DATA FOR REVIEW START

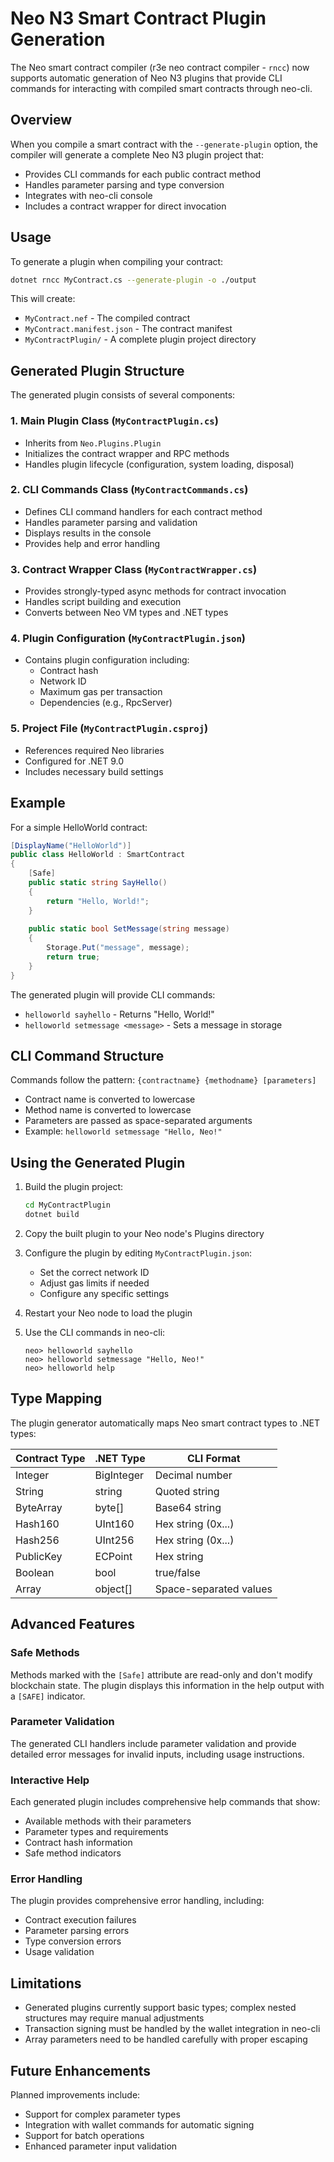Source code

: # Neo N3 Smart Contract Plugin Generation

The Neo smart contract compiler (r3e neo contract compiler - `rncc`) now supports automatic generation of Neo N3 plugins that provide CLI commands for interacting with compiled smart contracts through neo-cli.

## Overview

When you compile a smart contract with the `--generate-plugin` option, the compiler will generate a complete Neo N3 plugin project that:

- Provides CLI commands for each public contract method
- Handles parameter parsing and type conversion
- Integrates with neo-cli console
- Includes a contract wrapper for direct invocation

## Usage

To generate a plugin when compiling your contract:

```bash
dotnet rncc MyContract.cs --generate-plugin -o ./output
```

This will create:
- `MyContract.nef` - The compiled contract
- `MyContract.manifest.json` - The contract manifest
- `MyContractPlugin/` - A complete plugin project directory

## Generated Plugin Structure

The generated plugin consists of several components:

### 1. Main Plugin Class (`MyContractPlugin.cs`)
- Inherits from `Neo.Plugins.Plugin`
- Initializes the contract wrapper and RPC methods
- Handles plugin lifecycle (configuration, system loading, disposal)

### 2. CLI Commands Class (`MyContractCommands.cs`)
- Defines CLI command handlers for each contract method
- Handles parameter parsing and validation
- Displays results in the console
- Provides help and error handling

### 3. Contract Wrapper Class (`MyContractWrapper.cs`)
- Provides strongly-typed async methods for contract invocation
- Handles script building and execution
- Converts between Neo VM types and .NET types

### 4. Plugin Configuration (`MyContractPlugin.json`)
- Contains plugin configuration including:
  - Contract hash
  - Network ID
  - Maximum gas per transaction
  - Dependencies (e.g., RpcServer)

### 5. Project File (`MyContractPlugin.csproj`)
- References required Neo libraries
- Configured for .NET 9.0
- Includes necessary build settings

## Example

For a simple HelloWorld contract:

```csharp
[DisplayName("HelloWorld")]
public class HelloWorld : SmartContract
{
    [Safe]
    public static string SayHello()
    {
        return "Hello, World!";
    }
    
    public static bool SetMessage(string message)
    {
        Storage.Put("message", message);
        return true;
    }
}
```

The generated plugin will provide CLI commands:
- `helloworld sayhello` - Returns "Hello, World!"
- `helloworld setmessage <message>` - Sets a message in storage

## CLI Command Structure

Commands follow the pattern: `{contractname} {methodname} [parameters]`
- Contract name is converted to lowercase
- Method name is converted to lowercase
- Parameters are passed as space-separated arguments
- Example: `helloworld setmessage "Hello, Neo!"`

## Using the Generated Plugin

1. Build the plugin project:
   ```bash
   cd MyContractPlugin
   dotnet build
   ```

2. Copy the built plugin to your Neo node's Plugins directory

3. Configure the plugin by editing `MyContractPlugin.json`:
   - Set the correct network ID
   - Adjust gas limits if needed
   - Configure any specific settings

4. Restart your Neo node to load the plugin

5. Use the CLI commands in neo-cli:
   ```
   neo> helloworld sayhello
   neo> helloworld setmessage "Hello, Neo!"
   neo> helloworld help
   ```

## Type Mapping

The plugin generator automatically maps Neo smart contract types to .NET types:

| Contract Type | .NET Type | CLI Format |
|--------------|-----------|------------|
| Integer | BigInteger | Decimal number |
| String | string | Quoted string |
| ByteArray | byte[] | Base64 string |
| Hash160 | UInt160 | Hex string (0x...) |
| Hash256 | UInt256 | Hex string (0x...) |
| PublicKey | ECPoint | Hex string |
| Boolean | bool | true/false |
| Array | object[] | Space-separated values |

## Advanced Features

### Safe Methods
Methods marked with the `[Safe]` attribute are read-only and don't modify blockchain state. The plugin displays this information in the help output with a `[SAFE]` indicator.

### Parameter Validation
The generated CLI handlers include parameter validation and provide detailed error messages for invalid inputs, including usage instructions.

### Interactive Help
Each generated plugin includes comprehensive help commands that show:
- Available methods with their parameters
- Parameter types and requirements
- Contract hash information
- Safe method indicators

### Error Handling
The plugin provides comprehensive error handling, including:
- Contract execution failures
- Parameter parsing errors
- Type conversion errors
- Usage validation

## Limitations

- Generated plugins currently support basic types; complex nested structures may require manual adjustments
- Transaction signing must be handled by the wallet integration in neo-cli
- Array parameters need to be handled carefully with proper escaping

## Future Enhancements

Planned improvements include:
- Support for complex parameter types
- Integration with wallet commands for automatic signing
- Support for batch operations
- Enhanced parameter input validation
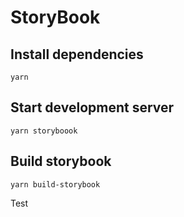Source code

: # StoryBook

## Install dependencies
```
yarn
```

## Start development server
```
yarn storyboook
```

## Build storybook
```
yarn build-storybook
```

Test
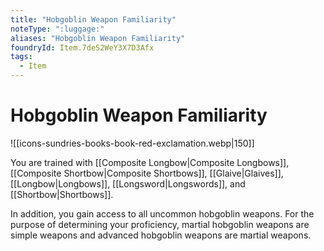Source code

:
 ```yaml
---
title: "Hobgoblin Weapon Familiarity"
noteType: ":luggage:"
aliases: "Hobgoblin Weapon Familiarity"
foundryId: Item.7deS2WeY3X7D3Afx
tags:
  - Item
---
```


# Hobgoblin Weapon Familiarity
![[icons-sundries-books-book-red-exclamation.webp|150]]

You are trained with [[Composite Longbow|Composite Longbows]], [[Composite Shortbow|Composite Shortbows]], [[Glaive|Glaives]], [[Longbow|Longbows]], [[Longsword|Longswords]], and [[Shortbow|Shortbows]].

In addition, you gain access to all uncommon hobgoblin weapons. For the purpose of determining your proficiency, martial hobgoblin weapons are simple weapons and advanced hobgoblin weapons are martial weapons.
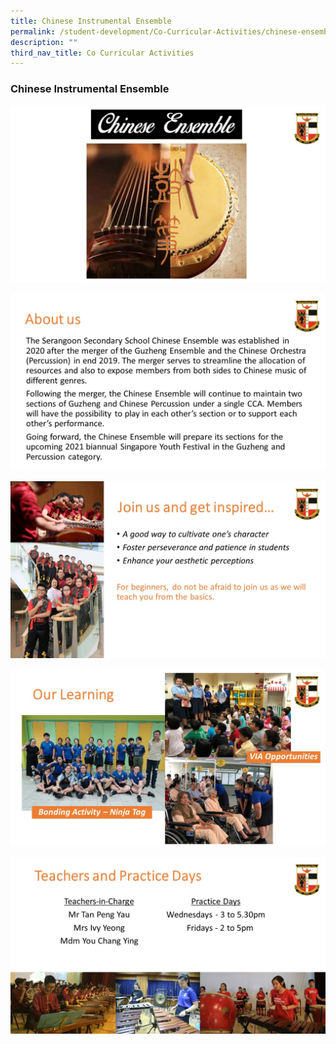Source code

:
 ```yaml
---
title: Chinese Instrumental Ensemble
permalink: /student-development/Co-Curricular-Activities/chinese-ensemble/
description: ""
third_nav_title: Co Curricular Activities
---
```

### Chinese Instrumental Ensemble

![](/images/CE001.jpg)

![](/images/CE002.jpg)

![](/images/CE003.jpg)

![](/images/CE004.jpg)

![](/images/CE005.jpg)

DATA FOR REVIEW END

## EXERCISE DESCRIPTION
The listing above needs to be output again exactly. Don't include the pictures.

## EXERCISE OUTPUT
Source code

: # Neo N3 Smart Contract Plugin Generation

The Neo smart contract compiler (r3e neo contract compiler - `rncc`) now supports automatic generation of Neo N3 plugins that provide CLI commands for interacting with compiled smart contracts through neo-cli.

## Overview

When you compile a smart contract with the `--generate-plugin` option, the compiler will generate a complete Neo N3 plugin project that:

- Provides CLI commands for each public contract method
- Handles parameter parsing and type conversion
- Integrates with neo-cli console
- Includes a contract wrapper for direct invocation

## Usage

To generate a plugin when compiling your contract:

```bash
dotnet rncc MyContract.cs --generate-plugin -o ./output
```

This will create:
- `MyContract.nef` - The compiled contract
- `MyContract.manifest.json` - The contract manifest
- `MyContractPlugin/` - A complete plugin project directory

## Generated Plugin Structure

The generated plugin consists of several components:

### 1. Main Plugin Class (`MyContractPlugin.cs`)
- Inherits from `Neo.Plugins.Plugin`
- Initializes the contract wrapper and RPC methods
- Handles plugin lifecycle (configuration, system loading, disposal)

### 2. CLI Commands Class (`MyContractCommands.cs`)
- Defines CLI command handlers for each contract method
- Handles parameter parsing and validation
- Displays results in the console
- Provides help and error handling

### 3. Contract Wrapper Class (`MyContractWrapper.cs`)
- Provides strongly-typed async methods for contract invocation
- Handles script building and execution
- Converts between Neo VM types and .NET types

### 4. Plugin Configuration (`MyContractPlugin.json`)
- Contains plugin configuration including:
  - Contract hash
  - Network ID
  - Maximum gas per transaction
  - Dependencies (e.g., RpcServer)

### 5. Project File (`MyContractPlugin.csproj`)
- References required Neo libraries
- Configured for .NET 9.0
- Includes necessary build settings

## Example

For a simple HelloWorld contract:

```csharp
[DisplayName("HelloWorld")]
public class HelloWorld : SmartContract
{
    [Safe]
    public static string SayHello()
    {
        return "Hello, World!";
    }
    
    public static bool SetMessage(string message)
    {
        Storage.Put("message", message);
        return true;
    }
}
```

The generated plugin will provide CLI commands:
- `helloworld sayhello` - Returns "Hello, World!"
- `helloworld setmessage <message>` - Sets a message in storage

## CLI Command Structure

Commands follow the pattern: `{contractname} {methodname} [parameters]`
- Contract name is converted to lowercase
- Method name is converted to lowercase
- Parameters are passed as space-separated arguments
- Example: `helloworld setmessage "Hello, Neo!"`

## Using the Generated Plugin

1. Build the plugin project:
   ```bash
   cd MyContractPlugin
   dotnet build
   ```

2. Copy the built plugin to your Neo node's Plugins directory

3. Configure the plugin by editing `MyContractPlugin.json`:
   - Set the correct network ID
   - Adjust gas limits if needed
   - Configure any specific settings

4. Restart your Neo node to load the plugin

5. Use the CLI commands in neo-cli:
   ```
   neo> helloworld sayhello
   neo> helloworld setmessage "Hello, Neo!"
   neo> helloworld help
   ```

## Type Mapping

The plugin generator automatically maps Neo smart contract types to .NET types:

| Contract Type | .NET Type | CLI Format |
|--------------|-----------|------------|
| Integer | BigInteger | Decimal number |
| String | string | Quoted string |
| ByteArray | byte[] | Base64 string |
| Hash160 | UInt160 | Hex string (0x...) |
| Hash256 | UInt256 | Hex string (0x...) |
| PublicKey | ECPoint | Hex string |
| Boolean | bool | true/false |
| Array | object[] | Space-separated values |

## Advanced Features

### Safe Methods
Methods marked with the `[Safe]` attribute are read-only and don't modify blockchain state. The plugin displays this information in the help output with a `[SAFE]` indicator.

### Parameter Validation
The generated CLI handlers include parameter validation and provide detailed error messages for invalid inputs, including usage instructions.

### Interactive Help
Each generated plugin includes comprehensive help commands that show:
- Available methods with their parameters
- Parameter types and requirements
- Contract hash information
- Safe method indicators

### Error Handling
The plugin provides comprehensive error handling, including:
- Contract execution failures
- Parameter parsing errors
- Type conversion errors
- Usage validation

## Limitations

- Generated plugins currently support basic types; complex nested structures may require manual adjustments
- Transaction signing must be handled by the wallet integration in neo-cli
- Array parameters need to be handled carefully with proper escaping

## Future Enhancements

Planned improvements include:
- Support for complex parameter types
- Integration with wallet commands for automatic signing
- Support for batch operations
- Enhanced parameter input validation
Source code

: # StoryBook

## Install dependencies
```
yarn
```

## Start development server
```
yarn storyboook
```

## Build storybook
```
yarn build-storybook
```

Test
Source code

:
 ```yaml
---
title: "Hobgoblin Weapon Familiarity"
noteType: ":luggage:"
aliases: "Hobgoblin Weapon Familiarity"
foundryId: Item.7deS2WeY3X7D3Afx
tags:
  - Item
---
```


# Hobgoblin Weapon Familiarity
![[icons-sundries-books-book-red-exclamation.webp|150]]

You are trained with [[Composite Longbow|Composite Longbows]], [[Composite Shortbow|Composite Shortbows]], [[Glaive|Glaives]], [[Longbow|Longbows]], [[Longsword|Longswords]], and [[Shortbow|Shortbows]].

In addition, you gain access to all uncommon hobgoblin weapons. For the purpose of determining your proficiency, martial hobgoblin weapons are simple weapons and advanced hobgoblin weapons are martial weapons.
Source code

:
 ```yaml
---
title: Chinese Instrumental Ensemble
permalink: /student-development/Co-Curricular-Activities/chinese-ensemble/
description: ""
third_nav_title: Co Curricular Activities
---
```

### Chinese Instrumental Ensemble

![](/images/CE001.jpg)

![](/images/CE002.jpg)

![](/images/CE003.jpg)

![](/images/CE004.jpg)

![](/images/CE005.jpg)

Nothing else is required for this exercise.